Victory in Iraq?

By Andy Ross, November 23, 2008

Declaring victory and moving on is a good tactic when you've done what you set out to do. US forces have removed any serious military danger to the outside world from Iraq for the foreseeable future, hazy possibilities of terrorism aside, and given the Iraqis the opportunity to reshape their own future along more democratic lines. More was never likely or reasonably possible. Now is the time to go.

In face of that truth, the new administration in Washington has no good justification for continuing the US investment in shoring up Iraqi internal security arrangements. Let the Iraqis sort themselves out. They have enjoyed all the support for the last five years that they could wish for, and prolonging the US presence much longer will only fuel the sort of resentment that creates more insurgents later.

The Iraq war was always Bush's war, and now that he is departing there is no need to prolong it. Any business interests the United States may have in Iraq are better conducted independently of a military presence, and are likely if anything to be damaged by such a presence. American multinationals have learned to dominate markets within plenty of nation states that never hosted US military forces.

Since the main business opportunities in Iraq revolve around oil and the current recession suggests that demand for oil will be muted for a while, perhaps until alternative energy sources have a larger market share, the United States has only geopolitical reasons to maintain its military stake in Iraq. And there may be better ways to build a bulwark against the threat of a militantly Islamist Iran.

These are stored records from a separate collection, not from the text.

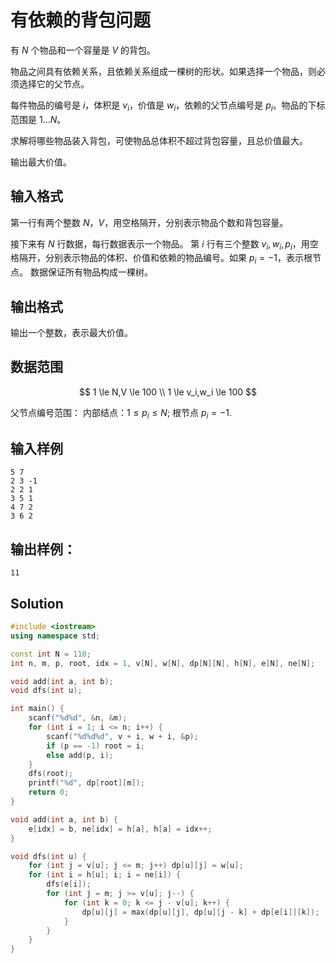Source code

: # 有依赖的背包问题

有 $N$ 个物品和一个容量是 $V$ 的背包。

物品之间具有依赖关系，且依赖关系组成一棵树的形状。如果选择一个物品，则必须选择它的父节点。

每件物品的编号是 $i$，体积是 $v_i$，价值是 $w_i$，依赖的父节点编号是 $p_i$。物品的下标范围是 $1 \dots N$。

求解将哪些物品装入背包，可使物品总体积不超过背包容量，且总价值最大。

输出最大价值。

## 输入格式

第一行有两个整数 $N$，$V$，用空格隔开，分别表示物品个数和背包容量。

接下来有 $N$ 行数据，每行数据表示一个物品。
第 $i$ 行有三个整数 $v_i,w_i,p_i$，用空格隔开，分别表示物品的体积、价值和依赖的物品编号。如果 $p_i=−1$，表示根节点。 数据保证所有物品构成一棵树。

## 输出格式

输出一个整数，表示最大价值。

## 数据范围

$$
1 \le N,V \le 100 \\
1 \le v_i,w_i \le 100
$$

父节点编号范围：
内部结点：$1≤p_i≤N$;
根节点 $p_i=−1$.

## 输入样例

```text
5 7
2 3 -1
2 2 1
3 5 1
4 7 2
3 6 2
```

## 输出样例：

```text
11
```

## Solution

```Cpp
#include <iostream>
using namespace std;

const int N = 110;
int n, m, p, root, idx = 1, v[N], w[N], dp[N][N], h[N], e[N], ne[N];

void add(int a, int b);
void dfs(int u);

int main() {
    scanf("%d%d", &n, &m);
    for (int i = 1; i <= n; i++) {
        scanf("%d%d%d", v + i, w + i, &p);
        if (p == -1) root = i;
        else add(p, i);
    }
    dfs(root);
    printf("%d", dp[root][m]);
    return 0;
}

void add(int a, int b) {
    e[idx] = b, ne[idx] = h[a], h[a] = idx++;
}

void dfs(int u) {
    for (int j = v[u]; j <= m; j++) dp[u][j] = w[u];
    for (int i = h[u]; i; i = ne[i]) {
        dfs(e[i]);
        for (int j = m; j >= v[u]; j--) {
            for (int k = 0; k <= j - v[u]; k++) {
                dp[u][j] = max(dp[u][j], dp[u][j - k] + dp[e[i]][k]);
            }
        }
    }
}
```
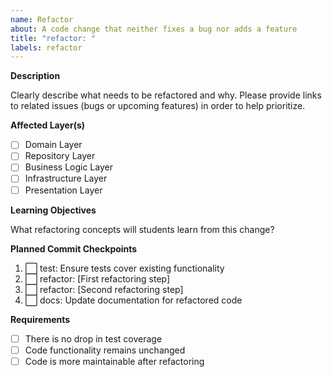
 ```yaml
---
name: Refactor
about: A code change that neither fixes a bug nor adds a feature
title: "refactor: "
labels: refactor
---
```


**Description**

Clearly describe what needs to be refactored and why. Please provide links to related issues (bugs or upcoming features) in order to help prioritize.

**Affected Layer(s)**
- [ ] Domain Layer
- [ ] Repository Layer
- [ ] Business Logic Layer
- [ ] Infrastructure Layer
- [ ] Presentation Layer

**Learning Objectives**

What refactoring concepts will students learn from this change?

**Planned Commit Checkpoints**
1. ⬜ test: Ensure tests cover existing functionality
2. ⬜ refactor: [First refactoring step]
3. ⬜ refactor: [Second refactoring step]
4. ⬜ docs: Update documentation for refactored code

**Requirements**

- [ ] There is no drop in test coverage
- [ ] Code functionality remains unchanged
- [ ] Code is more maintainable after refactoring
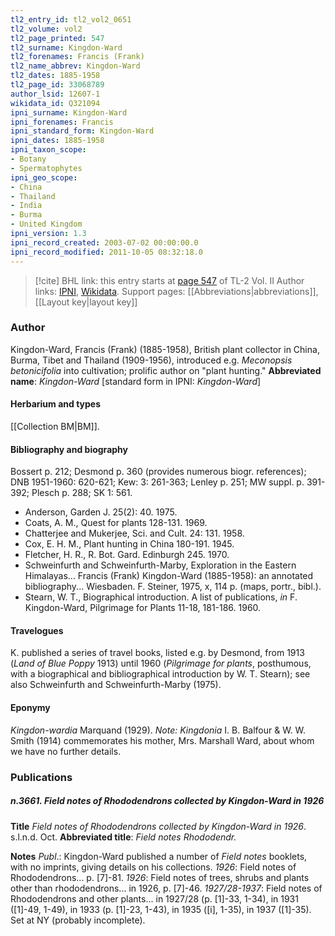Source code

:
 ```yaml
---
tl2_entry_id: tl2_vol2_0651
tl2_volume: vol2
tl2_page_printed: 547
tl2_surname: Kingdon-Ward
tl2_forenames: Francis (Frank)
tl2_name_abbrev: Kingdon-Ward
tl2_dates: 1885-1958
tl2_page_id: 33068789
author_lsid: 12607-1
wikidata_id: Q321094
ipni_surname: Kingdon-Ward
ipni_forenames: Francis
ipni_standard_form: Kingdon-Ward
ipni_dates: 1885-1958
ipni_taxon_scope: 
- Botany
- Spermatophytes
ipni_geo_scope: 
- China
- Thailand
- India
- Burma
- United Kingdom
ipni_version: 1.3
ipni_record_created: 2003-07-02 00:00:00.0
ipni_record_modified: 2011-10-05 08:32:18.0
---
```


> [!cite] BHL link: this entry starts at [page 547](https://www.biodiversitylibrary.org/page/33068789) of TL-2 Vol. II
> Author links: [IPNI](https://www.ipni.org/a/12607-1), [Wikidata](https://www.wikidata.org/wiki/Q321094). Support pages: [[Abbreviations|abbreviations]], [[Layout key|layout key]]

### Author

Kingdon-Ward, Francis (Frank) (1885-1958), British plant collector in China, Burma, Tibet and Thailand (1909-1956), introduced e.g. *Meconopsis betonicifolia* into cultivation; prolific author on "plant hunting." 
**Abbreviated name**: *Kingdon-Ward* \[standard form in IPNI: *Kingdon-Ward*\]

#### Herbarium and types

[[Collection BM|BM]].

#### Bibliography and biography

Bossert p. 212; Desmond p. 360 (provides numerous biogr. references); DNB 1951-1960: 620-621; Kew: 3: 261-363; Lenley p. 251; MW suppl. p. 391-392; Plesch p. 288; SK 1: 561.
- Anderson, Garden J. 25(2): 40. 1975.
- Coats, A. M., Quest for plants 128-131. 1969.
- Chatterjee and Mukerjee, Sci. and Cult. 24: 131. 1958.
- Cox, E. H. M., Plant hunting in China 180-191. 1945.
- Fletcher, H. R., R. Bot. Gard. Edinburgh 245. 1970.
- Schweinfurth and Schweinfurth-Marby, Exploration in the Eastern Himalayas... Francis (Frank) Kingdon-Ward (1885-1958): an annotated bibliography... Wiesbaden. F. Steiner, 1975, x, 114 p. (maps, portr., bibl.).
- Stearn, W. T., Biographical introduction. A list of publications, *in* F. Kingdon-Ward, Pilgrimage for Plants 11-18, 181-186. 1960.

#### Travelogues

K. published a series of travel books, listed e.g. by Desmond, from 1913 (*Land of Blue Poppy* 1913) until 1960 (*Pilgrimage for plants*, posthumous, with a biographical and bibliographical introduction by W. T. Stearn); see also Schweinfurth and Schweinfurth-Marby (1975).

#### Eponymy

*Kingdon-wardia* Marquand (1929). *Note: Kingdonia* I. B. Balfour & W. W. Smith (1914) commemorates his mother, Mrs. Marshall Ward, about whom we have no further details.

### Publications

##### n.3661. Field notes of Rhododendrons collected by Kingdon-Ward in 1926

**Title**
*Field notes of Rhododendrons collected by Kingdon-Ward in 1926*. s.l.n.d. Oct.
**Abbreviated title**: *Field notes Rhododendr.*

**Notes**
*Publ*.: Kingdon-Ward published a number of *Field notes* booklets, with no imprints, giving details on his collections.
*1926*: Field notes of Rhododendrons... p. \[7\]-81.
*1926*: Field notes of trees, shrubs and plants other than rhododendrons... in 1926, p. \[7\]-46.
*1927/28-1937*: Field notes of Rhododendrons and other plants... in 1927/28 (p. \[1\]-33, 1-34), in 1931 (\[1\]-49, 1-49), in 1933 (p. \[1\]-23, 1-43), in 1935 (\[i\], 1-35), in 1937 (\[1\]-35). Set at NY (probably incomplete).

The legacy of the Iraq war for the US military is one they can be proud of. Scandals involving the improper treatment of prisoners or detainees excepted, political confusion in the command chain over objectives and rules of engagement well noted, and shortcomings in the supply of equipment aside, the military tasks were accomplished successfully and convincingly. This was no shameful defeat.
The feat of arms was considerable and overwhelming. A massive force of ground-based and sea-based attack aircraft was deployed efficiently and practically without losses to paralyze and disrupt the Iraqi forces sufficiently to set the stage for the ground campaign. The armored ground assault then took Baghdad fast and dug in. Just one problem: they had no plans for an occupation and no exit strategy.
Result: the cost of the war was excessive. The United States has suffered well over 4,000 military deaths. Iraq suffered very many more casualties. The full and final dollar cost may never be known exactly, but it certainly exceeds a trillion dollars. Given the return, both so far and into the future, and in view of the present US financial crisis, this outlay is an obscene, atrocious waste.
In terms of world history, a clash between the historically Christian modernizing forces of the West, spearheaded by the United States, and the traditional cultures of the Islamic world, with their center in the region of Iraq and Saudi Arabia, may have been inevitable. After this symbolic clash of arms, perhaps the modernization of the Islamic world can now proceed more peacefully. But not quite yet.

Two big problems remain: Iran and Israel. The emerging Iranian challenge to Western hegemony in the region requires a response backed by military force, including the will to go nuclear if necessary. And the challenges from Hamas and Hisbollah to Israel could explode and engulf the whole region in war. A failed Iranian attack on Israel, followed by forced pacification of Iran, might clear the air.